» **SUPPLIED MATERIAL**

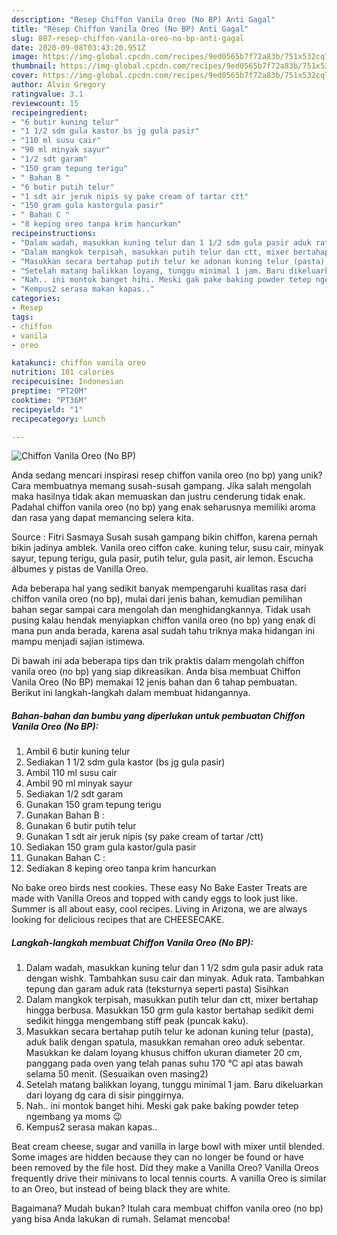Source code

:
 ```yaml
---
description: "Resep Chiffon Vanila Oreo (No BP) Anti Gagal"
title: "Resep Chiffon Vanila Oreo (No BP) Anti Gagal"
slug: 887-resep-chiffon-vanila-oreo-no-bp-anti-gagal
date: 2020-09-08T03:43:20.951Z
image: https://img-global.cpcdn.com/recipes/9ed0565b7f72a83b/751x532cq70/chiffon-vanila-oreo-no-bp-foto-resep-utama.jpg
thumbnail: https://img-global.cpcdn.com/recipes/9ed0565b7f72a83b/751x532cq70/chiffon-vanila-oreo-no-bp-foto-resep-utama.jpg
cover: https://img-global.cpcdn.com/recipes/9ed0565b7f72a83b/751x532cq70/chiffon-vanila-oreo-no-bp-foto-resep-utama.jpg
author: Alvin Gregory
ratingvalue: 3.1
reviewcount: 15
recipeingredient:
- "6 butir kuning telur"
- "1 1/2 sdm gula kastor bs jg gula pasir"
- "110 ml susu cair"
- "90 ml minyak sayur"
- "1/2 sdt garam"
- "150 gram tepung terigu"
- " Bahan B "
- "6 butir putih telur"
- "1 sdt air jeruk nipis sy pake cream of tartar ctt"
- "150 gram gula kastorgula pasir"
- " Bahan C "
- "8 keping oreo tanpa krim hancurkan"
recipeinstructions:
- "Dalam wadah, masukkan kuning telur dan 1 1/2 sdm gula pasir aduk rata dengan wishk. Tambahkan susu cair dan minyak. Aduk rata. Tambahkan tepung dan garam aduk rata (teksturnya seperti pasta) Sisihkan"
- "Dalam mangkok terpisah, masukkan putih telur dan ctt, mixer bertahap hingga berbusa. Masukkan 150 grm gula kastor bertahap sedikit demi sedikit hingga mengembang stiff peak (puncak kaku)."
- "Masukkan secara bertahap putih telur ke adonan kuning telur (pasta), aduk balik dengan spatula, masukkan remahan oreo aduk sebentar. Masukkan ke dalam loyang khusus chiffon ukuran diameter 20 cm, panggang pada oven yang telah panas suhu 170 °C api atas bawah selama 50 menit. (Sesuaikan oven masing2)"
- "Setelah matang balikkan loyang, tunggu minimal 1 jam. Baru dikeluarkan dari loyang dg cara di sisir pinggirnya."
- "Nah.. ini montok banget hihi. Meski gak pake baking powder tetep ngembang ya moms 😉"
- "Kempus2 serasa makan kapas.."
categories:
- Resep
tags:
- chiffon
- vanila
- oreo

katakunci: chiffon vanila oreo 
nutrition: 101 calories
recipecuisine: Indonesian
preptime: "PT20M"
cooktime: "PT36M"
recipeyield: "1"
recipecategory: Lunch

---
```



![Chiffon Vanila Oreo (No BP)](https://img-global.cpcdn.com/recipes/9ed0565b7f72a83b/751x532cq70/chiffon-vanila-oreo-no-bp-foto-resep-utama.jpg)

Anda sedang mencari inspirasi resep chiffon vanila oreo (no bp) yang unik? Cara membuatnya memang susah-susah gampang. Jika salah mengolah maka hasilnya tidak akan memuaskan dan justru cenderung tidak enak. Padahal chiffon vanila oreo (no bp) yang enak seharusnya memiliki aroma dan rasa yang dapat memancing selera kita.

Source : Fitri Sasmaya Susah susah gampang bikin chiffon, karena pernah bikin jadinya amblek. Vanila oreo ciffon cake. kuning telur, susu cair, minyak sayur, tepung terigu, gula pasir, putih telur, gula pasit, air lemon. Escucha álbumes y pistas de Vanilla Oreo.

Ada beberapa hal yang sedikit banyak mempengaruhi kualitas rasa dari chiffon vanila oreo (no bp), mulai dari jenis bahan, kemudian pemilihan bahan segar sampai cara mengolah dan menghidangkannya. Tidak usah pusing kalau hendak menyiapkan chiffon vanila oreo (no bp) yang enak di mana pun anda berada, karena asal sudah tahu triknya maka hidangan ini mampu menjadi sajian istimewa.


Di bawah ini ada beberapa tips dan trik praktis dalam mengolah chiffon vanila oreo (no bp) yang siap dikreasikan. Anda bisa membuat Chiffon Vanila Oreo (No BP) memakai 12 jenis bahan dan 6 tahap pembuatan. Berikut ini langkah-langkah dalam membuat hidangannya.

<!--inarticleads1-->

##### Bahan-bahan dan bumbu yang diperlukan untuk pembuatan Chiffon Vanila Oreo (No BP):

1. Ambil 6 butir kuning telur
1. Sediakan 1 1/2 sdm gula kastor (bs jg gula pasir)
1. Ambil 110 ml susu cair
1. Ambil 90 ml minyak sayur
1. Sediakan 1/2 sdt garam
1. Gunakan 150 gram tepung terigu
1. Gunakan  Bahan B :
1. Gunakan 6 butir putih telur
1. Gunakan 1 sdt air jeruk nipis (sy pake cream of tartar /ctt)
1. Sediakan 150 gram gula kastor/gula pasir
1. Gunakan  Bahan C :
1. Sediakan 8 keping oreo tanpa krim hancurkan


No bake oreo birds nest cookies. These easy No Bake Easter Treats are made with Vanilla Oreos and topped with candy eggs to look just like. Summer is all about easy, cool recipes. Living in Arizona, we are always looking for delicious recipes that are CHEESECAKE. 

<!--inarticleads2-->

##### Langkah-langkah membuat Chiffon Vanila Oreo (No BP):

1. Dalam wadah, masukkan kuning telur dan 1 1/2 sdm gula pasir aduk rata dengan wishk. Tambahkan susu cair dan minyak. Aduk rata. Tambahkan tepung dan garam aduk rata (teksturnya seperti pasta) Sisihkan
1. Dalam mangkok terpisah, masukkan putih telur dan ctt, mixer bertahap hingga berbusa. Masukkan 150 grm gula kastor bertahap sedikit demi sedikit hingga mengembang stiff peak (puncak kaku).
1. Masukkan secara bertahap putih telur ke adonan kuning telur (pasta), aduk balik dengan spatula, masukkan remahan oreo aduk sebentar. Masukkan ke dalam loyang khusus chiffon ukuran diameter 20 cm, panggang pada oven yang telah panas suhu 170 °C api atas bawah selama 50 menit. (Sesuaikan oven masing2)
1. Setelah matang balikkan loyang, tunggu minimal 1 jam. Baru dikeluarkan dari loyang dg cara di sisir pinggirnya.
1. Nah.. ini montok banget hihi. Meski gak pake baking powder tetep ngembang ya moms 😉
1. Kempus2 serasa makan kapas..


Beat cream cheese, sugar and vanilla in large bowl with mixer until blended. Some images are hidden because they can no longer be found or have been removed by the file host. Did they make a Vanilla Oreo? Vanilla Oreos frequently drive their minivans to local tennis courts. A vanilla Oreo is similar to an Oreo, but instead of being black they are white. 

Bagaimana? Mudah bukan? Itulah cara membuat chiffon vanila oreo (no bp) yang bisa Anda lakukan di rumah. Selamat mencoba!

» **WHAT THE TASK ASKS**
Please work out how many lines in this listing contain "terpisah", then give only that number.

» **EXERCISE OUTPUT**
2